A great many artists illustrated Sexton Blake stories and, due to the long period of publication, the detective’s portrayal in illustrations changed as time passed. The greatest Sexton Blake artist is generally considered to be Eric Parker. For more than 30 years he drew for various magazines featuring Blake stories, starting with the Union Jack in 1922. His work also featured in the Detective Weekly and The Sexton Blake Library. The latter had a colourful front cover and a black and white illustration inside on the first page, both depicting incidents from the story. Arthur Jones deserves special mention for his illustrations which featured mainly on the covers of the Sexton Blake Library in the early years. His work was highly atmospheric and conveyed darkly brooding situations. Although it must be said that the proportions of his figures were not good, he managed to succeed in conveying the feel of mystery. Other artists who portrayed Blake well were Val Reading, H.M.Lewis, Fred Bennett and A.J.Valda.
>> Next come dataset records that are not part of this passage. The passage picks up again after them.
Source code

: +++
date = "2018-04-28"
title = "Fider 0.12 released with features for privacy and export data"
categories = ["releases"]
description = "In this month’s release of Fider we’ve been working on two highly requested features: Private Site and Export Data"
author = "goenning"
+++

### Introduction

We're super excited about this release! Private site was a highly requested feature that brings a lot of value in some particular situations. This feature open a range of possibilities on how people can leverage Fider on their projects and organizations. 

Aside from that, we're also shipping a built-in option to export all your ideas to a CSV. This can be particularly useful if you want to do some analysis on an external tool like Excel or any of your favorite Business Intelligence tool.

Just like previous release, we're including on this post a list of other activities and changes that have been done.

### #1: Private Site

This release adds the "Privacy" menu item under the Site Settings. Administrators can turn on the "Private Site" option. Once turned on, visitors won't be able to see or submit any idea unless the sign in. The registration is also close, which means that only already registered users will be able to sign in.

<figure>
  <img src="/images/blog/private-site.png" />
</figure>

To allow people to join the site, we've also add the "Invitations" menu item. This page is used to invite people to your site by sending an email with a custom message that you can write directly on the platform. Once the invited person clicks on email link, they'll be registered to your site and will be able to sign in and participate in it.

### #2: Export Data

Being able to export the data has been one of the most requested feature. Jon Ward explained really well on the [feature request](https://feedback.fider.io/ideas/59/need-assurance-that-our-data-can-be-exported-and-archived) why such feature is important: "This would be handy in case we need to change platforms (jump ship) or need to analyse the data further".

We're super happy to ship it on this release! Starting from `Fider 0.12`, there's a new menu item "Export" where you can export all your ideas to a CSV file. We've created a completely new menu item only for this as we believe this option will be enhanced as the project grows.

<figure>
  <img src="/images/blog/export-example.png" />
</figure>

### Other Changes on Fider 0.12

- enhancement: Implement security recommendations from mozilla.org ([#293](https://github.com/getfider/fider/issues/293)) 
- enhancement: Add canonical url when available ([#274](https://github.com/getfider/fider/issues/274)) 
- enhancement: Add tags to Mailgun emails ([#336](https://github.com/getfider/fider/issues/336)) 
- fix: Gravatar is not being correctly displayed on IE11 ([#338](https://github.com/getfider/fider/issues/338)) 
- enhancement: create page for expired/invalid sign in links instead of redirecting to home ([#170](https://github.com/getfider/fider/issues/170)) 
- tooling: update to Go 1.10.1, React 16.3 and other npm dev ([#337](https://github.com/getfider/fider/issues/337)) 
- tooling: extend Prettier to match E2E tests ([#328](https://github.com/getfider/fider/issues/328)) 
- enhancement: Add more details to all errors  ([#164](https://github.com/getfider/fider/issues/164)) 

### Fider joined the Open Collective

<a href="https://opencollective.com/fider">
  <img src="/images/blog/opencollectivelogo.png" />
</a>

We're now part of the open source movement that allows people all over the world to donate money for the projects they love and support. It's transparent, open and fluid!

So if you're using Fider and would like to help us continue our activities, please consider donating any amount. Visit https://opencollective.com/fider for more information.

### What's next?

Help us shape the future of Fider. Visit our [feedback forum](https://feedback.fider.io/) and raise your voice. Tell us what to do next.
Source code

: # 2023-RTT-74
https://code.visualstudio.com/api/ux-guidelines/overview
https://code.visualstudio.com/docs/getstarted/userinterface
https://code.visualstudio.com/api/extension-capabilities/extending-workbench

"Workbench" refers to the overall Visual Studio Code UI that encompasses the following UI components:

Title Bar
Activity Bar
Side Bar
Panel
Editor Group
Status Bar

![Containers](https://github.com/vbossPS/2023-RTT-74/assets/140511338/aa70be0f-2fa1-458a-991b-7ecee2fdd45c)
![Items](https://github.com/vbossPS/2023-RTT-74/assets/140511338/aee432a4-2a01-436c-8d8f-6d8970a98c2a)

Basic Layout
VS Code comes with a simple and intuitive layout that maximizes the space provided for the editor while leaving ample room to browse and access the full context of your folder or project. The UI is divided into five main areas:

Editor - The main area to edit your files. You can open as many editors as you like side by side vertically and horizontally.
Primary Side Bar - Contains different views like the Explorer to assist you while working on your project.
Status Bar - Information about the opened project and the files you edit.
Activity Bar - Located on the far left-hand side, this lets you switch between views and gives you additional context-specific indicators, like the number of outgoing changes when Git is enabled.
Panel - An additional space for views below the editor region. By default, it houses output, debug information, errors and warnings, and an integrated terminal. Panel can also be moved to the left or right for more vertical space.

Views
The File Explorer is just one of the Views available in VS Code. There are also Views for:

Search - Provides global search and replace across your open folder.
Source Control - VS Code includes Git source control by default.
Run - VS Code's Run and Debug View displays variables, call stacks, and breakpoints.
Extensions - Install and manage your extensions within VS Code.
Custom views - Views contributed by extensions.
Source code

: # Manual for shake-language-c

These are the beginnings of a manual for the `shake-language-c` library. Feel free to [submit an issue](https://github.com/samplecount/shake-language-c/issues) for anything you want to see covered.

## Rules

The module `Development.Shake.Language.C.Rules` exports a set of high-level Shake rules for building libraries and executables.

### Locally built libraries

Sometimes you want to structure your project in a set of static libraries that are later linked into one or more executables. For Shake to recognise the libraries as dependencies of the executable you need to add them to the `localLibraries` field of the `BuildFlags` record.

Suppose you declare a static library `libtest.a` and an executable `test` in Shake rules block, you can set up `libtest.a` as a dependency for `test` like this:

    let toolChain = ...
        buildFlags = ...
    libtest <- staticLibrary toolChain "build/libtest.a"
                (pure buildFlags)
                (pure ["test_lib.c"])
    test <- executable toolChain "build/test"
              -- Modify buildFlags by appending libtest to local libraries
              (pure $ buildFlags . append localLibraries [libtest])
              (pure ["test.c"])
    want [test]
An example of the artist Arthur Jones’s work. This colour picture of Sexton Blake was published in 1922 with the 1000th issue of the Union Jack.
The front cover of the 1940 Sexton Blake Annual was produced by Eric Parker.
The Council of Eleven artwork by Eric Parker. The WANTED notice for George Marsden Plummer.

Sexton Blake did battle with many adversaries, including strongly drawn individuals and also criminal gangs. Amongst adversaries who featured regularly in the pages of Union Jack, Sexton Blake Library and the Detective Weekly were George Marsden Plummer, Huxton Rymer and his beautiful female accomplice Mary Trent, Leon Kestrel, the Master Mummer (whose real life features no-one knew), Rupert Waldo (the Wonderman), Professor Kew, The Raven, Doctor Satira, The Shadow, Zenith (the Albino), and Prince Wu Ling. Criminal gangs whose exploits Blake thwarted included The Criminals’ Confederation headed by Mr. Reece, The Black Trinity, The Council of Eleven, The Double Four, and The Three Musketeers.

Red Tower.
The Hulk.
Sexton Blake has an encounter with Plummer in a restaurant.
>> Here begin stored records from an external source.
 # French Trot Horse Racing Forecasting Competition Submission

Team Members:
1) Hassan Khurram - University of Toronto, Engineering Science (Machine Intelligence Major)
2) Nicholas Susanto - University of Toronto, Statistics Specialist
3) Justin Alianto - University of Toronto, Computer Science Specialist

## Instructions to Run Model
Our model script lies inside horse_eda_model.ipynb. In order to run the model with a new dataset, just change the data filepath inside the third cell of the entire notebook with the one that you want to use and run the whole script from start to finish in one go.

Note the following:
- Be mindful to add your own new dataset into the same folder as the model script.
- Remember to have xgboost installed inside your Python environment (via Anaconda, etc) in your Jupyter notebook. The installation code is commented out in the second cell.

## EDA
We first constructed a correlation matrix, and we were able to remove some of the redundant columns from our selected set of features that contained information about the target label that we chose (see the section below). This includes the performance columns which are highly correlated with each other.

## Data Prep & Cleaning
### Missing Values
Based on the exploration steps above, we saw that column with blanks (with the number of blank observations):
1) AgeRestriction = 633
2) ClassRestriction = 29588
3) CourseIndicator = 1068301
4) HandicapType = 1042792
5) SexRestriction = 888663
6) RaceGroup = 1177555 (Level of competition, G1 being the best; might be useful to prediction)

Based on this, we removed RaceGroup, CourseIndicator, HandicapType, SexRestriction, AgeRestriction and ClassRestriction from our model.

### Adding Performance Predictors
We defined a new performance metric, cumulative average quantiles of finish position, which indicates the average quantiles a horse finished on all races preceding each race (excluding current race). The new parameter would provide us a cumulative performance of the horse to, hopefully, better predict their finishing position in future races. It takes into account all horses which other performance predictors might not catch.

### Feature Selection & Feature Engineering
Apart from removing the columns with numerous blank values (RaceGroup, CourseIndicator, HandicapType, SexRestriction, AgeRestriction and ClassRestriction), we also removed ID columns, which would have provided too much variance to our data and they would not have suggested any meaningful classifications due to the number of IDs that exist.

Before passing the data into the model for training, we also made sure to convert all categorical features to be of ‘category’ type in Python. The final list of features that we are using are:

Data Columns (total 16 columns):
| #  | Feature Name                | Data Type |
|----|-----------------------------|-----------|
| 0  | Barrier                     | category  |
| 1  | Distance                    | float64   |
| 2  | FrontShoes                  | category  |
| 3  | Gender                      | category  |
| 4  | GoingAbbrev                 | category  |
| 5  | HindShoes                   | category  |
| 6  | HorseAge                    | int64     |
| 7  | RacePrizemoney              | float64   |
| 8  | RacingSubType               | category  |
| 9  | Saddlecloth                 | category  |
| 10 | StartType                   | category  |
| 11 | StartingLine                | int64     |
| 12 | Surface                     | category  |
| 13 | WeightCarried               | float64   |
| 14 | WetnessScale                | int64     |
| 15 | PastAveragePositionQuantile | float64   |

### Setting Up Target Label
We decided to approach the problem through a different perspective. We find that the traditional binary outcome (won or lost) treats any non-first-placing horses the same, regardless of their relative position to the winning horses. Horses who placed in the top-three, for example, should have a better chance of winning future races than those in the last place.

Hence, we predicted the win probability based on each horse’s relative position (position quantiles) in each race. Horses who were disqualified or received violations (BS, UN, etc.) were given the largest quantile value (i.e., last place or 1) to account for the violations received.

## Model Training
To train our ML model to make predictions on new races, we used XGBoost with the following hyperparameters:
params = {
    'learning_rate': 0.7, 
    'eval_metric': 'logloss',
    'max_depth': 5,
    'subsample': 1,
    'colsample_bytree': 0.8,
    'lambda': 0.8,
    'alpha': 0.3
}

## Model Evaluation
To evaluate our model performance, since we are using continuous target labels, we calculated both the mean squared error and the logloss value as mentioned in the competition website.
The geographical settings of the Sexton Blake stories are not the product of the authors’ vivid imaginations. The countries, cities, towns and buildings are real and accurately drawn. The many authors who wrote Sexton Blake stories drew from knowledge based on their own travels in this country and abroad.

The infinite variety adds greatly to the enjoyment of the reader, and extra interest is kindled when the reader is familiar with the locations portrayed. So there are stories set in the fog-shrouded, gaslit, cobbled streets of Victorian London and the capital’s docklands, others are set in the Essex Marshes or the Scottish Highlands, or some exotic holiday resorts overseas.

Castles and stately homes abound, with their hidden panelling, secret rooms and passages. Then there are quaint villages, country pubs, old churches and churchyards, smugglers’ caves, disused mines – an amazing variety of settings for the detective’s adventures.

Gwyn Evans was one of the top Sexton Blake authors

The leading authors were G. H. Teed, Pierre Quiroule, Gwyn Evans, Anthony Skene, Robert Murray, Donald Stuart, and E.S.Brooks. It is of course arguable as to which writer was the greatest.

The Teed stories were well structured and carried depth of experience because the author had done much world travelling. His characters were well defined. Gwyn Evans was also very popular because his stories often had exciting themes with outlandish plots. Gwyn Evans was responsible for producing the very best Christmas Stories in the Sexton Blake saga.

These featured mainly in the Union Jack in the late 1920’s and early 1930’s.